Work request: Filter this data down to the lines that hold "Output", and copy them.

Material for this exercise:
——

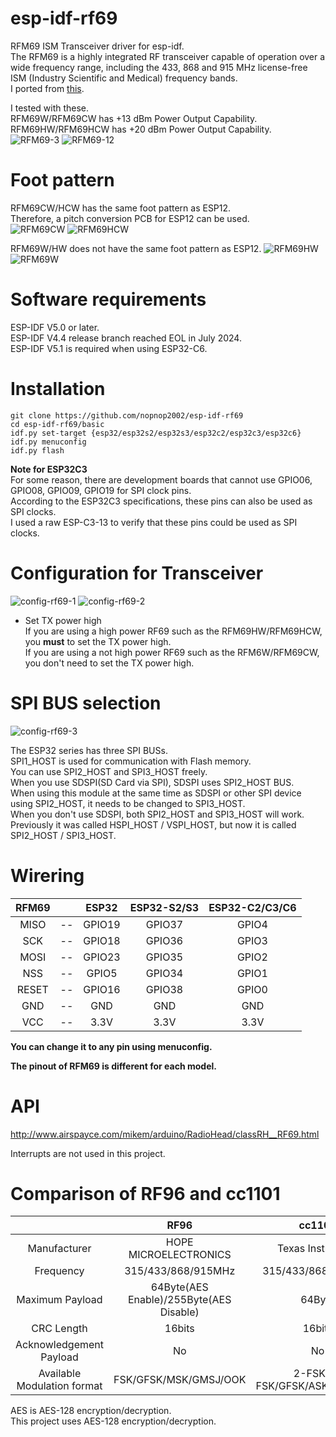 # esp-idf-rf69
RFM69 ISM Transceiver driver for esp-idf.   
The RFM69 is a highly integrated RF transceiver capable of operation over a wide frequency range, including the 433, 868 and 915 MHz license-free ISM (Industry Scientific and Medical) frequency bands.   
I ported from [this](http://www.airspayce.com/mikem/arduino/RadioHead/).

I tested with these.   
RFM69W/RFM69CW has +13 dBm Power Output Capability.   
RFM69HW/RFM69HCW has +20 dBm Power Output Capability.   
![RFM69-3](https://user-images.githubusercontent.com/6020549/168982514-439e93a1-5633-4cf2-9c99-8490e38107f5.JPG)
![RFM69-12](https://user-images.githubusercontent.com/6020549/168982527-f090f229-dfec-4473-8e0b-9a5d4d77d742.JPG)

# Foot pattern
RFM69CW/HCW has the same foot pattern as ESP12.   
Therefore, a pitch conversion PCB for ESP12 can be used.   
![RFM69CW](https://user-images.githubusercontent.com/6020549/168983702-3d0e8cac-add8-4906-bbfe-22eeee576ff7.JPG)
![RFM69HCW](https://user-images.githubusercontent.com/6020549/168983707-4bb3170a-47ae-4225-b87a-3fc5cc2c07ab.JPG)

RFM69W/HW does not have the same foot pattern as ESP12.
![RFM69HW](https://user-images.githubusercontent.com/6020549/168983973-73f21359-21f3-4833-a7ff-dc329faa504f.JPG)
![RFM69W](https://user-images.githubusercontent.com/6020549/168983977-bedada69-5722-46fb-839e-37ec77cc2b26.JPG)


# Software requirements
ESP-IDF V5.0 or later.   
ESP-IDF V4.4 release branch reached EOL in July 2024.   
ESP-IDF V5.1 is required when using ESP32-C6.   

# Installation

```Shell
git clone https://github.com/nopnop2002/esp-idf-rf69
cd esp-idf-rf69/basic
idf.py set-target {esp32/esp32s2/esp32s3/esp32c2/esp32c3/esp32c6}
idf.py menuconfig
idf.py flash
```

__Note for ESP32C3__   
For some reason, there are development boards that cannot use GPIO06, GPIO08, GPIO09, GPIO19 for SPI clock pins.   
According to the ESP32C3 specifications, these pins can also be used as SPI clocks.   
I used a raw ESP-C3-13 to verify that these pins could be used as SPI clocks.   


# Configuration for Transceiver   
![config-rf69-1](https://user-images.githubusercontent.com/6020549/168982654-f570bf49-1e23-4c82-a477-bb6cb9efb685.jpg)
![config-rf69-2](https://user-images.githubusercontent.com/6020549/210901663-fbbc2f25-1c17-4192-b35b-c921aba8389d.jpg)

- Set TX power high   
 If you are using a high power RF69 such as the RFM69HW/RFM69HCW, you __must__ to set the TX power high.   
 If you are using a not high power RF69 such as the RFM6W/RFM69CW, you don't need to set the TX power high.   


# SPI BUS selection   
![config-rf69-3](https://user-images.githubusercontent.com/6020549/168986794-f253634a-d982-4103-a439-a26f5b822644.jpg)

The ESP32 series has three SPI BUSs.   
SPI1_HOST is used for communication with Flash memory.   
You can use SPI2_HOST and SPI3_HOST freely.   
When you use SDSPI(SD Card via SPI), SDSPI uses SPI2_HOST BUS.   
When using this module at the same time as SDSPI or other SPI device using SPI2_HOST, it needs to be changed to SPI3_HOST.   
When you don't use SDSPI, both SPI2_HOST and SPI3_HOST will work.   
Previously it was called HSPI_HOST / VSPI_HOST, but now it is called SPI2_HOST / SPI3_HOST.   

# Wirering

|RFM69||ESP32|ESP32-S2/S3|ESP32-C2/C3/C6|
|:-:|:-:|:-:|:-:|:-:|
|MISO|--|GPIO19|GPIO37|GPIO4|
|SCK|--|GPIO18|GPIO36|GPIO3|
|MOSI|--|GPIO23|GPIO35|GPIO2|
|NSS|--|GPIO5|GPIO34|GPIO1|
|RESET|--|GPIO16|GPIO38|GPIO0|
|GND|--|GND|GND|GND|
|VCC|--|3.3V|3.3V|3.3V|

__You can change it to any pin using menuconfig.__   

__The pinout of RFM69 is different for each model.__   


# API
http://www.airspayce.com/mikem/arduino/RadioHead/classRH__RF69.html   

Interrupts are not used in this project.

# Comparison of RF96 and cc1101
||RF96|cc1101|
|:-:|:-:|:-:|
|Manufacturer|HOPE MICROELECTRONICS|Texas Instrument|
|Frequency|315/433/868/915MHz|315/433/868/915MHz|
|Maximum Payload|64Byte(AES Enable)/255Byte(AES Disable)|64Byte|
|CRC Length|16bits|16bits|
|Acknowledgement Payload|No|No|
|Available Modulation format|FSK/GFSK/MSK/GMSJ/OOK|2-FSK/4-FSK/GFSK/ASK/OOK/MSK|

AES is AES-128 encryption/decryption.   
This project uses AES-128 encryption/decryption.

——

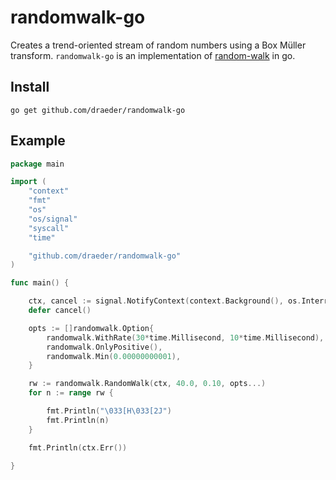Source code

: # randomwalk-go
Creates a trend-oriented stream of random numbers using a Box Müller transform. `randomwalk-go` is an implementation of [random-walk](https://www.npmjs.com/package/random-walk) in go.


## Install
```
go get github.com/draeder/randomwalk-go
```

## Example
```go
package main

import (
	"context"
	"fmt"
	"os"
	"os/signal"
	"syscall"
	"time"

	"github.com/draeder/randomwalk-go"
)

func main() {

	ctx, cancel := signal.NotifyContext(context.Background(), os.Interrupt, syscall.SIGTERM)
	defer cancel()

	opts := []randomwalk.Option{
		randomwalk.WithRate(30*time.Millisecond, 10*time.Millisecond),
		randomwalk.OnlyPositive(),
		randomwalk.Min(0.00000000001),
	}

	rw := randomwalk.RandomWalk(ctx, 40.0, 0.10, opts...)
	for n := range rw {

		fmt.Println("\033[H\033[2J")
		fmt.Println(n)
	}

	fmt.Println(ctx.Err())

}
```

——

Response:
RFM69W/RFM69CW has +13 dBm Power Output Capability.   
RFM69HW/RFM69HCW has +20 dBm Power Output Capability.   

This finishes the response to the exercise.